Le matériel des bornes de recharge n’est pas toujours sécurisé. Lors du concours Pwn2Own Automotive 2024, l’équipe Synacktiv a réussi à prendre le contrôle de plusieurs chargeurs, exploitant notamment un système d’appairage Bluetooth vulnérable. En mars 2026, un avis de la CISA a signalé une faille critique sur des bornes Everon, qui acceptaient un identifiant de station sans vérification d’authentification. D’autres systèmes OCPP ont également été touchés, permettant à des attaquants de détourner des connexions et d’intercepter des paiements.
En 2026, Pwn2Own a pour la première fois ciblé les superchargeurs de niveau 3, révélant 76 vulnérabilités en trois jours, dont la première exploitation publique d’une faille sur un superchargeur. L’outil ChargePrint, présenté en 2023, a montré qu’environ 92% des 27 439 bornes analysées dans le monde présentaient au moins une vulnérabilité.

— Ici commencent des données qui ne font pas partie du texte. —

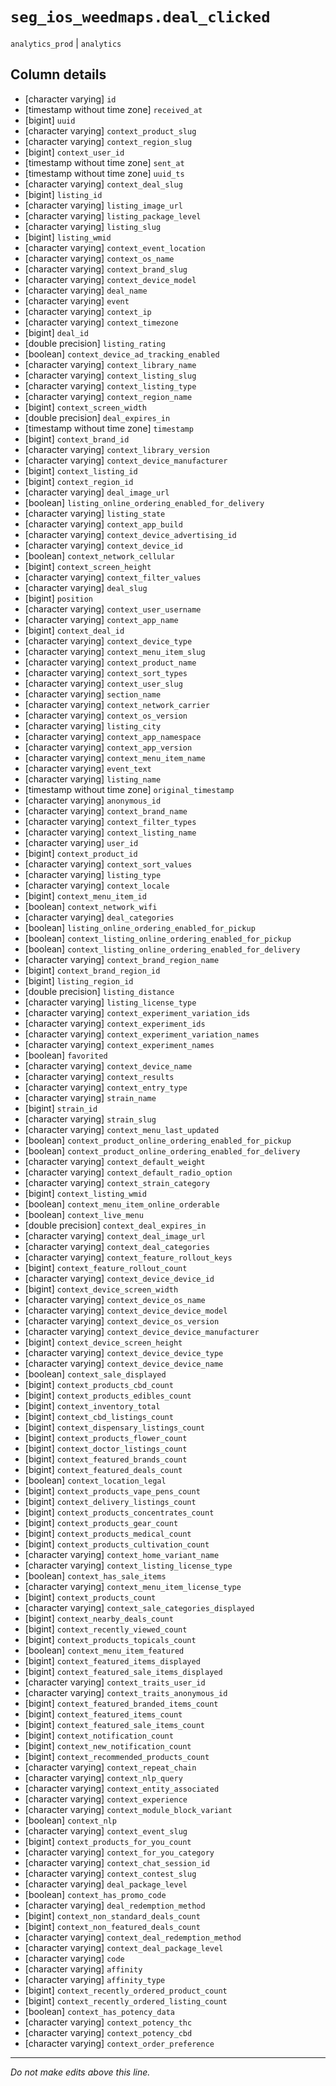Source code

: # `seg_ios_weedmaps.deal_clicked`
`analytics_prod` | `analytics`

## Column details
* [character varying] `id`
* [timestamp without time zone] `received_at`
* [bigint]    `uuid`
* [character varying] `context_product_slug`
* [character varying] `context_region_slug`
* [bigint]    `context_user_id`
* [timestamp without time zone] `sent_at`
* [timestamp without time zone] `uuid_ts`
* [character varying] `context_deal_slug`
* [bigint]    `listing_id`
* [character varying] `listing_image_url`
* [character varying] `listing_package_level`
* [character varying] `listing_slug`
* [bigint]    `listing_wmid`
* [character varying] `context_event_location`
* [character varying] `context_os_name`
* [character varying] `context_brand_slug`
* [character varying] `context_device_model`
* [character varying] `deal_name`
* [character varying] `event`
* [character varying] `context_ip`
* [character varying] `context_timezone`
* [bigint]    `deal_id`
* [double precision] `listing_rating`
* [boolean]   `context_device_ad_tracking_enabled`
* [character varying] `context_library_name`
* [character varying] `context_listing_slug`
* [character varying] `context_listing_type`
* [character varying] `context_region_name`
* [bigint]    `context_screen_width`
* [double precision] `deal_expires_in`
* [timestamp without time zone] `timestamp`
* [bigint]    `context_brand_id`
* [character varying] `context_library_version`
* [character varying] `context_device_manufacturer`
* [bigint]    `context_listing_id`
* [bigint]    `context_region_id`
* [character varying] `deal_image_url`
* [boolean]   `listing_online_ordering_enabled_for_delivery`
* [character varying] `listing_state`
* [character varying] `context_app_build`
* [character varying] `context_device_advertising_id`
* [character varying] `context_device_id`
* [boolean]   `context_network_cellular`
* [bigint]    `context_screen_height`
* [character varying] `context_filter_values`
* [character varying] `deal_slug`
* [bigint]    `position`
* [character varying] `context_user_username`
* [character varying] `context_app_name`
* [bigint]    `context_deal_id`
* [character varying] `context_device_type`
* [character varying] `context_menu_item_slug`
* [character varying] `context_product_name`
* [character varying] `context_sort_types`
* [character varying] `context_user_slug`
* [character varying] `section_name`
* [character varying] `context_network_carrier`
* [character varying] `context_os_version`
* [character varying] `listing_city`
* [character varying] `context_app_namespace`
* [character varying] `context_app_version`
* [character varying] `context_menu_item_name`
* [character varying] `event_text`
* [character varying] `listing_name`
* [timestamp without time zone] `original_timestamp`
* [character varying] `anonymous_id`
* [character varying] `context_brand_name`
* [character varying] `context_filter_types`
* [character varying] `context_listing_name`
* [character varying] `user_id`
* [bigint]    `context_product_id`
* [character varying] `context_sort_values`
* [character varying] `listing_type`
* [character varying] `context_locale`
* [bigint]    `context_menu_item_id`
* [boolean]   `context_network_wifi`
* [character varying] `deal_categories`
* [boolean]   `listing_online_ordering_enabled_for_pickup`
* [boolean]   `context_listing_online_ordering_enabled_for_pickup`
* [boolean]   `context_listing_online_ordering_enabled_for_delivery`
* [character varying] `context_brand_region_name`
* [bigint]    `context_brand_region_id`
* [bigint]    `listing_region_id`
* [double precision] `listing_distance`
* [character varying] `listing_license_type`
* [character varying] `context_experiment_variation_ids`
* [character varying] `context_experiment_ids`
* [character varying] `context_experiment_variation_names`
* [character varying] `context_experiment_names`
* [boolean]   `favorited`
* [character varying] `context_device_name`
* [character varying] `context_results`
* [character varying] `context_entry_type`
* [character varying] `strain_name`
* [bigint]    `strain_id`
* [character varying] `strain_slug`
* [character varying] `context_menu_last_updated`
* [boolean]   `context_product_online_ordering_enabled_for_pickup`
* [boolean]   `context_product_online_ordering_enabled_for_delivery`
* [character varying] `context_default_weight`
* [character varying] `context_default_radio_option`
* [character varying] `context_strain_category`
* [bigint]    `context_listing_wmid`
* [boolean]   `context_menu_item_online_orderable`
* [boolean]   `context_live_menu`
* [double precision] `context_deal_expires_in`
* [character varying] `context_deal_image_url`
* [character varying] `context_deal_categories`
* [character varying] `context_feature_rollout_keys`
* [bigint]    `context_feature_rollout_count`
* [character varying] `context_device_device_id`
* [bigint]    `context_device_screen_width`
* [character varying] `context_device_os_name`
* [character varying] `context_device_device_model`
* [character varying] `context_device_os_version`
* [character varying] `context_device_device_manufacturer`
* [bigint]    `context_device_screen_height`
* [character varying] `context_device_device_type`
* [character varying] `context_device_device_name`
* [boolean]   `context_sale_displayed`
* [bigint]    `context_products_cbd_count`
* [bigint]    `context_products_edibles_count`
* [bigint]    `context_inventory_total`
* [bigint]    `context_cbd_listings_count`
* [bigint]    `context_dispensary_listings_count`
* [bigint]    `context_products_flower_count`
* [bigint]    `context_doctor_listings_count`
* [bigint]    `context_featured_brands_count`
* [bigint]    `context_featured_deals_count`
* [boolean]   `context_location_legal`
* [bigint]    `context_products_vape_pens_count`
* [bigint]    `context_delivery_listings_count`
* [bigint]    `context_products_concentrates_count`
* [bigint]    `context_products_gear_count`
* [bigint]    `context_products_medical_count`
* [bigint]    `context_products_cultivation_count`
* [character varying] `context_home_variant_name`
* [character varying] `context_listing_license_type`
* [boolean]   `context_has_sale_items`
* [character varying] `context_menu_item_license_type`
* [bigint]    `context_products_count`
* [character varying] `context_sale_categories_displayed`
* [bigint]    `context_nearby_deals_count`
* [bigint]    `context_recently_viewed_count`
* [bigint]    `context_products_topicals_count`
* [boolean]   `context_menu_item_featured`
* [bigint]    `context_featured_items_displayed`
* [bigint]    `context_featured_sale_items_displayed`
* [character varying] `context_traits_user_id`
* [character varying] `context_traits_anonymous_id`
* [bigint]    `context_featured_branded_items_count`
* [bigint]    `context_featured_items_count`
* [bigint]    `context_featured_sale_items_count`
* [bigint]    `context_notification_count`
* [bigint]    `context_new_notification_count`
* [bigint]    `context_recommended_products_count`
* [character varying] `context_repeat_chain`
* [character varying] `context_nlp_query`
* [character varying] `context_entity_associated`
* [character varying] `context_experience`
* [character varying] `context_module_block_variant`
* [boolean]   `context_nlp`
* [character varying] `context_event_slug`
* [bigint]    `context_products_for_you_count`
* [character varying] `context_for_you_category`
* [character varying] `context_chat_session_id`
* [character varying] `context_contest_slug`
* [character varying] `deal_package_level`
* [boolean]   `context_has_promo_code`
* [character varying] `deal_redemption_method`
* [bigint]    `context_non_standard_deals_count`
* [bigint]    `context_non_featured_deals_count`
* [character varying] `context_deal_redemption_method`
* [character varying] `context_deal_package_level`
* [character varying] `code`
* [character varying] `affinity`
* [character varying] `affinity_type`
* [bigint]    `context_recently_ordered_product_count`
* [bigint]    `context_recently_ordered_listing_count`
* [boolean]   `context_has_potency_data`
* [character varying] `context_potency_thc`
* [character varying] `context_potency_cbd`
* [character varying] `context_order_preference`

-------------------------------------------------------------------------------
*Do not make edits above this line.*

Pour les utilisateurs, cela ne signifie pas que les charges en cours peuvent être détournées à distance. Cependant, 72% des interfaces de gestion observées acceptent des connexions non sécurisées, et la responsabilité de leur sécurisation incombe à des acteurs qui ne sont pas encore soumis à des obligations réglementaires.
Source : Clubic.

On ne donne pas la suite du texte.